Fixes
- Use non-exclusive lock for head conversion. Conversion is long operation with disk writes. It is read-only for rotated head, so queries may be done in parallel.
Features
- Added feature flag
head_default_number_of_shards
to adjust the number of shards (default is 2). Increasing the number of shards improves write operations while potentially slightly slowing down read operations and increasing memory consumption. This feature flag is temporary and will be removed in favor of automatic shard count calculation in the future. - Introduced a two-stage process for series selection queries by matchers. The first stage parses the regular expression using prefix trees from the index, which executes quickly but requires locks on the index during its execution. The second stage handles posting operations, which are resource-intensive due to data decoding and set operations on series IDs. By separating these stages, write locking time is reduced and read parallelism is increased since posting operations can use lightweight snapshot states without blocking appends.
- Implemented optimistic non-exclusive relabeling locks for data updates.

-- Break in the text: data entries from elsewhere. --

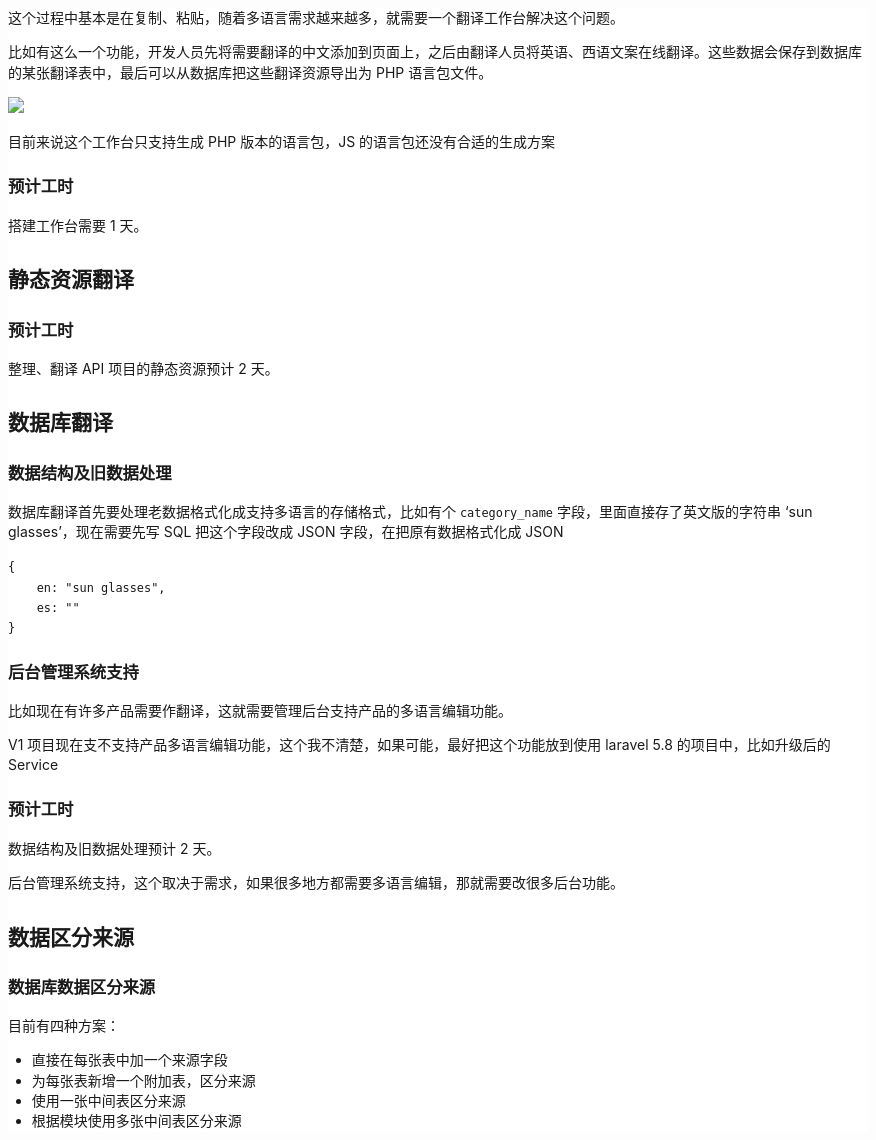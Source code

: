 这个过程中基本是在复制、粘贴，随着多语言需求越来越多，就需要一个翻译工作台解决这个问题。

比如有这么一个功能，开发人员先将需要翻译的中文添加到页面上，之后由翻译人员将英语、西语文案在线翻译。这些数据会保存到数据库的某张翻译表中，最后可以从数据库把这些翻译资源导出为 PHP 语言包文件。

![](https://s2.ax1x.com/2019/08/29/mqia5V.jpg)

目前来说这个工作台只支持生成 PHP 版本的语言包，JS 的语言包还没有合适的生成方案

### 预计工时

搭建工作台需要 1 天。

## 静态资源翻译

### 预计工时

整理、翻译 API 项目的静态资源预计 2 天。

## 数据库翻译

### 数据结构及旧数据处理

数据库翻译首先要处理老数据格式化成支持多语言的存储格式，比如有个 `category_name` 字段，里面直接存了英文版的字符串 ‘sun glasses’，现在需要先写 SQL 把这个字段改成 JSON 字段，在把原有数据格式化成 JSON

```
{
	en: "sun glasses",
	es: ""
}
```



### 后台管理系统支持

比如现在有许多产品需要作翻译，这就需要管理后台支持产品的多语言编辑功能。

V1 项目现在支不支持产品多语言编辑功能，这个我不清楚，如果可能，最好把这个功能放到使用 laravel 5.8 的项目中，比如升级后的 Service

### 预计工时

数据结构及旧数据处理预计 2 天。

后台管理系统支持，这个取决于需求，如果很多地方都需要多语言编辑，那就需要改很多后台功能。

## 数据区分来源

### 数据库数据区分来源

目前有四种方案：

- 直接在每张表中加一个来源字段
- 为每张表新增一个附加表，区分来源
- 使用一张中间表区分来源
- 根据模块使用多张中间表区分来源
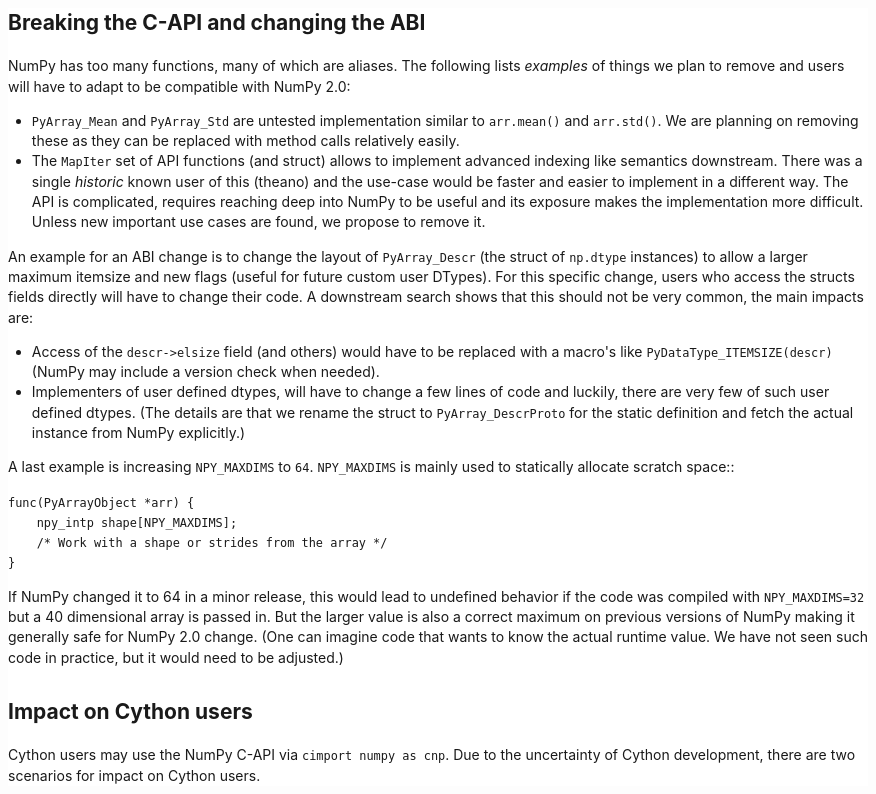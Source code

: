 Breaking the C-API and changing the ABI
---------------------------------------

NumPy has too many functions, many of which are aliases.  The following
lists *examples* of things we plan to remove and users will have to adapt
to be compatible with NumPy 2.0:

* ``PyArray_Mean`` and ``PyArray_Std`` are untested implementation similar to
  ``arr.mean()`` and  ``arr.std()``.  We are planning on removing these as they
  can be replaced with method calls relatively easily.
* The ``MapIter`` set of API functions (and struct) allows to implement
  advanced indexing like semantics downstream.  There was a single *historic*
  known user of this (theano) and the use-case would be faster and easier to
  implement in a different way.  The API is complicated, requires reaching
  deep into NumPy to be useful and its exposure makes the implementation
  more difficult.  Unless new important use cases are found, we propose to
  remove it.

An example for an ABI change is to change the layout of ``PyArray_Descr``
(the struct of ``np.dtype`` instances) to allow a larger maximum itemsize and
new flags (useful for future custom user DTypes).
For this specific change, users who access the structs fields directly
will have to change their code.  A downstream search shows that this should
not be very common, the main impacts are:

* Access of the ``descr->elsize`` field (and others) would have to be replaced
  with a macro's like ``PyDataType_ITEMSIZE(descr)`` (NumPy may include a
  version check when needed).
* Implementers of user defined dtypes, will have to change a few lines of code
  and luckily, there are very few of such user defined dtypes.
  (The details are that we rename the struct to ``PyArray_DescrProto`` for the
  static definition and fetch the actual instance from NumPy explicitly.)

A last example is increasing ``NPY_MAXDIMS`` to ``64``.
``NPY_MAXDIMS`` is mainly used to statically allocate scratch space::

    func(PyArrayObject *arr) { 
        npy_intp shape[NPY_MAXDIMS];
        /* Work with a shape or strides from the array */
    }

If NumPy changed it to 64 in a minor release, this would lead to undefined
behavior if the code was compiled with ``NPY_MAXDIMS=32`` but a 40 dimensional
array is passed in.
But the larger value is also a correct maximum on previous versions of NumPy
making it generally safe for NumPy 2.0 change.
(One can imagine code that wants to know the actual runtime value.
We have not seen such code in practice, but it would need to be adjusted.)

Impact on Cython users
----------------------

Cython users may use the NumPy C-API via ``cimport numpy as cnp``.
Due to the uncertainty of Cython development, there are two scenarios for
impact on Cython users.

Since new series appear infrequently, if all data in a append operation is already cached in relabeling, that stage does not lock the series container or indexes. Exclusive locking only occurs when new data must be added. This mechanism works only when intra-shard parallelization is enabled (disabled by default).
- Added a mechanism for executing tasks on a specific shard instead of all shards. This capability is essential for upcoming performance improvements.
Enhancements
- Added metrics tracking the waiting time for locks and head rotations. These metrics improve observability of internal delays and contention, enabling better diagnostics and tuning opportunities.

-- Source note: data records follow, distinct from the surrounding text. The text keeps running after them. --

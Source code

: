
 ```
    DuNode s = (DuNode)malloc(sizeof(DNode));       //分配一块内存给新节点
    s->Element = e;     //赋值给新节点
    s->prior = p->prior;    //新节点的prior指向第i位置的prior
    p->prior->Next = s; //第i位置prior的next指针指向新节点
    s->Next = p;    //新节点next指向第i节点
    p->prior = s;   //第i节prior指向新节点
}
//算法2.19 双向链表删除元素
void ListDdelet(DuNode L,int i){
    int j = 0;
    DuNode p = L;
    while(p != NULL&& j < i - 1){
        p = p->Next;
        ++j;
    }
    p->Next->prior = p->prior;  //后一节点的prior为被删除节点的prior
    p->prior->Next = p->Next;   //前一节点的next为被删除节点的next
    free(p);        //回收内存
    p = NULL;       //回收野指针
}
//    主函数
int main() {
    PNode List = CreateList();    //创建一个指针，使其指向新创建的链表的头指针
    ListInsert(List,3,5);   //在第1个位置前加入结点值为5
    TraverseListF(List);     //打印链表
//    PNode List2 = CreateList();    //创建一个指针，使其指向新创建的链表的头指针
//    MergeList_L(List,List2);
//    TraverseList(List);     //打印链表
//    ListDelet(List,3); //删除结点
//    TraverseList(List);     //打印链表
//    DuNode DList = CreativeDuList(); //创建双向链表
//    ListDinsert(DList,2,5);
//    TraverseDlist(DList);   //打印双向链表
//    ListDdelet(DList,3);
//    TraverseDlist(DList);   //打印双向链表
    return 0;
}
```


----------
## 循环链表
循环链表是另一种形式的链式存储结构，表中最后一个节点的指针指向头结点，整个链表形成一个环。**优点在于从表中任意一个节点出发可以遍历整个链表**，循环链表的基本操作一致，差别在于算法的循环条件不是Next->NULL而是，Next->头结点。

- Moved lock management inside task execution rather than across the entire task duration depending on task type. This change can yield slight performance improvements when intra-shard parallelization is enabled by reducing unnecessary lock holding time.
- Small performance fixes. In several parts of code there are bytes to string conversions. In some places it was not safe. In all places it was not optimal.
- Eliminate head allocations in original TSDB. Prometheus TSDB used only as historical block querier and compactor. It is not necessary to allocate any buffers in it's head.